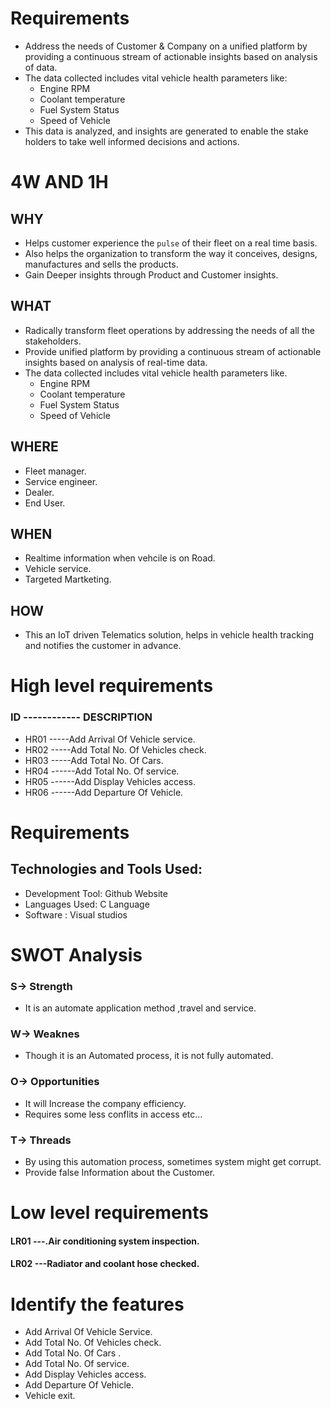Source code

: # Requirements
* Address the needs of Customer & Company on a unified platform by providing a continuous  stream of actionable insights based on analysis of data.
* The data collected includes vital vehicle health parameters like:
   * Engine RPM
   * Coolant temperature
   * Fuel System Status
   * Speed of Vehicle
* This data is analyzed, and insights are generated to enable the stake holders to take well informed decisions and actions.
# 4W AND 1H

## WHY

  * Helps customer experience the `pulse` of their fleet on a real time basis.
  * Also helps the organization to transform the way it conceives, designs, manufactures and sells the products.
  * Gain Deeper insights through Product and Customer insights. 
 
 
## WHAT
  
  * Radically transform fleet operations by addressing the needs of all the stakeholders.
  * Provide unified platform by providing a continuous stream of actionable insights based on analysis of real-time data.
  * The data collected includes vital vehicle health parameters like.
    * Engine RPM
    * Coolant temperature
    * Fuel System Status
    * Speed of Vehicle
  
  
## WHERE
 
  * Fleet manager.
  * Service engineer.
  * Dealer.
  * End User.
  
## WHEN
  
  * Realtime information when vehcile is on Road.
  * Vehicle service. 
  * Targeted Martketing.
  
## HOW
  
  * This an IoT driven Telematics solution, helps in vehicle health tracking and notifies the customer in advance.   

#  High level requirements
  
  
  ### ID  ------------   DESCRIPTION
  * HR01          -----Add Arrival Of Vehicle service.
  * HR02          -----Add Total No. Of Vehicles check.
  * HR03          -----Add Total No. Of Cars.
  * HR04         ------Add Total No. Of service.
  * HR05         ------Add Display Vehicles access.
  * HR06         ------Add Departure Of Vehicle.
# Requirements


## Technologies and Tools Used:
  
  * Development Tool: Github Website
  * Languages Used: C Language
  * Software : Visual studios
# SWOT Analysis

  ### S-> Strength
  
  * It is an automate application method ,travel and service.
    
  ### W-> Weaknes

  * Though it is an Automated process, it is not fully automated.
    
  ### O-> Opportunities
  
  * It will Increase the company efficiency.
  * Requires some less conflits in access etc...
  
  ### T-> Threads

  * By using this automation process, sometimes system might get corrupt.
  * Provide false Information about the Customer.

# Low level requirements
 
 
 #### LR01          ---.Air conditioning system inspection.
 #### LR02          ---Radiator and coolant hose checked.
# Identify the features


  * Add Arrival Of Vehicle Service.
  * Add Total No. Of Vehicles check.
  * Add Total No. Of Cars .
  * Add Total No. Of  service.
  * Add Display Vehicles access.
  * Add Departure Of Vehicle.
  * Vehicle exit.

*WORK REQUIRED:* What lines in the entries contain "insights"? Report each one by copying it.

*REPLY TO THE EXERCISE:*
* Address the needs of Customer & Company on a unified platform by providing a continuous  stream of actionable insights based on analysis of data.
* This data is analyzed, and insights are generated to enable the stake holders to take well informed decisions and actions.
  * Gain Deeper insights through Product and Customer insights. 
  * Provide unified platform by providing a continuous stream of actionable insights based on analysis of real-time data.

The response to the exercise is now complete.